The last week in February was Body Image and Eating Disorders Awareness Week, and my fab colleagues Dr. Nova Deighton-Smith and Glen Jankowski worked really hard to bring a host of activities and talks to Leeds Beckett. When Glen asked me if I wanted to speak about appearance/body image and memes, I was a) delighted and b) totally baffled. I’m not a body image researcher! I don’t know about eating disorders! I have no idea what I’m doing!
Gonna be honest, that meme sums up a lot of PhD life and “real” life.
Anyway. Never one to be put off doing something because I don’t know what I’m doing, I went back to my work on memes and started looking more closely at the appearance related humour in my sample. Humour both targeting appearance and using appearance/visuals as part of the joke was present throughout the sample, and humour stigmatising weight was a major factor in this. Not really a surprise, when Burmeister & Carels (2014) remind us that obesity is one of very few stigmatised conditions that remains “fair game”.
I was curious to see what a Google Image search would turn up for “fat memes” and I’ll admit, I was kinda comforted to see not only characters from my original sample but also direct like-for-like examples in the results – my sampling strategy must have worked, haha!

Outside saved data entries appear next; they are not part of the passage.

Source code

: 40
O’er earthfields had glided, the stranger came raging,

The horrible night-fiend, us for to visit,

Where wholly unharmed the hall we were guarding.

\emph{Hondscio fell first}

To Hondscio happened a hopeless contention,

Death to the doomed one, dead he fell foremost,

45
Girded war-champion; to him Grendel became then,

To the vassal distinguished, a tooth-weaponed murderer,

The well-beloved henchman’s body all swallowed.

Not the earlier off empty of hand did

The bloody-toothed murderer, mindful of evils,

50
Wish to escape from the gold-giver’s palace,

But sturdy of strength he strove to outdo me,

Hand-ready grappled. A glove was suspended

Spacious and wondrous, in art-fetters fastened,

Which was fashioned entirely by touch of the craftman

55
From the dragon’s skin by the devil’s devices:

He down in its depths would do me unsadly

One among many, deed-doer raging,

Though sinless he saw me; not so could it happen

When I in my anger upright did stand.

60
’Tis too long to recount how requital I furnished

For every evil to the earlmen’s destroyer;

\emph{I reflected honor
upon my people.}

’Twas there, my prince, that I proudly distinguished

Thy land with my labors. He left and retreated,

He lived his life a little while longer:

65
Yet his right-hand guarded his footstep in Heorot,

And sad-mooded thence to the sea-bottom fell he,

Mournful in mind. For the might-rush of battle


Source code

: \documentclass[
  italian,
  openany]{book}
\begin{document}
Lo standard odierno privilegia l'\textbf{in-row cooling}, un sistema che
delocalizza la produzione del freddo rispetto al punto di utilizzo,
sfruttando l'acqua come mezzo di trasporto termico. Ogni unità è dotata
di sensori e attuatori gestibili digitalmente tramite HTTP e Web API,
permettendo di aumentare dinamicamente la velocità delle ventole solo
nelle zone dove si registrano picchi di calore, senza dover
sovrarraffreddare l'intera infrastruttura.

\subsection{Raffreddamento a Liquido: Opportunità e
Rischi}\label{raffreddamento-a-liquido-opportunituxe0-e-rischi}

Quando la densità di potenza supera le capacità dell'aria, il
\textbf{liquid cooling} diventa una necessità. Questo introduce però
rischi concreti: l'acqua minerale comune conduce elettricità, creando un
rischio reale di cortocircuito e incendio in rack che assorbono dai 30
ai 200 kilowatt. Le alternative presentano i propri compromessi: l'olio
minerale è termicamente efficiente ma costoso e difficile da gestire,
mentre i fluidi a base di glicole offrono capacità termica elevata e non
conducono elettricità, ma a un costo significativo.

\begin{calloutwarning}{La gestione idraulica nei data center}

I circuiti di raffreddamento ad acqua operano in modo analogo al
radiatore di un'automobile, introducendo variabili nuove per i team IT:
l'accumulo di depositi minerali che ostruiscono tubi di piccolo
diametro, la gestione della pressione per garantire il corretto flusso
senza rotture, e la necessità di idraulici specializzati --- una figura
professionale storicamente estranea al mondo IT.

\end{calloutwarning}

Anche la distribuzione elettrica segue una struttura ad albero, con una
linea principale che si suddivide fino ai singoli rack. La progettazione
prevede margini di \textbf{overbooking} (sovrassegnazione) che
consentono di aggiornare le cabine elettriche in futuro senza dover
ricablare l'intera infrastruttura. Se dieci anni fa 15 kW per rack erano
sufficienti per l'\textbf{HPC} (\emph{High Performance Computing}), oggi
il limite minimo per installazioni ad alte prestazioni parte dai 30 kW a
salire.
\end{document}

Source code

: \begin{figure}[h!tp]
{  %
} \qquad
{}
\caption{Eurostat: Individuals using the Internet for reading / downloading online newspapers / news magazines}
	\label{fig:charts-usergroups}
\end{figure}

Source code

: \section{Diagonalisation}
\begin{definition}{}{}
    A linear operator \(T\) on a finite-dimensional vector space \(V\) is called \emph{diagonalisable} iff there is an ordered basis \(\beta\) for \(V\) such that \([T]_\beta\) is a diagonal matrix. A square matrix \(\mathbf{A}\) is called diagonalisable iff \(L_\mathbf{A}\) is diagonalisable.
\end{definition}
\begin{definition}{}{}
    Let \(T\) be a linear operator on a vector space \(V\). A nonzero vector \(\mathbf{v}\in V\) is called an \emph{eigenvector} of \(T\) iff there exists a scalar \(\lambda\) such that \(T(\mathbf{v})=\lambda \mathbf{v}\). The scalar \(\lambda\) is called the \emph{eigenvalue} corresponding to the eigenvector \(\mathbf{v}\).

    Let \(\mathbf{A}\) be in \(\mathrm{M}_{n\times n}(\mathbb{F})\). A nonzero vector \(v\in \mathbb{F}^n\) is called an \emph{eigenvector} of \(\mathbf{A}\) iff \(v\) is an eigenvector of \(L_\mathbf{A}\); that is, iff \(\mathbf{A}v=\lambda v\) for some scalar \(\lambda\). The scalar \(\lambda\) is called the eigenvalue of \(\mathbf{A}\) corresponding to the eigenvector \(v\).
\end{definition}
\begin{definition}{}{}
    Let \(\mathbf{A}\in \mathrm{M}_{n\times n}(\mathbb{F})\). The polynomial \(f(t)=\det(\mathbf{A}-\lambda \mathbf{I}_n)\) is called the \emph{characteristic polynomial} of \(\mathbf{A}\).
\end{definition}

Again, it wasn’t really a surprise to see the kinds of gendered, classed and raced humour coming through alongside the weight stigma in the memes Google brought back – all playing into the all too familiar ways of talking about weight. Being fat is undesirable, especially for women as it’s your job to be skinny and sexually available. Fat people are to blame for being fat – it’s their fault, they are lazy and make terrible life choices. Oh yeah, and it’s their duty to get thin because think about the health implications. You know, the usual stuff.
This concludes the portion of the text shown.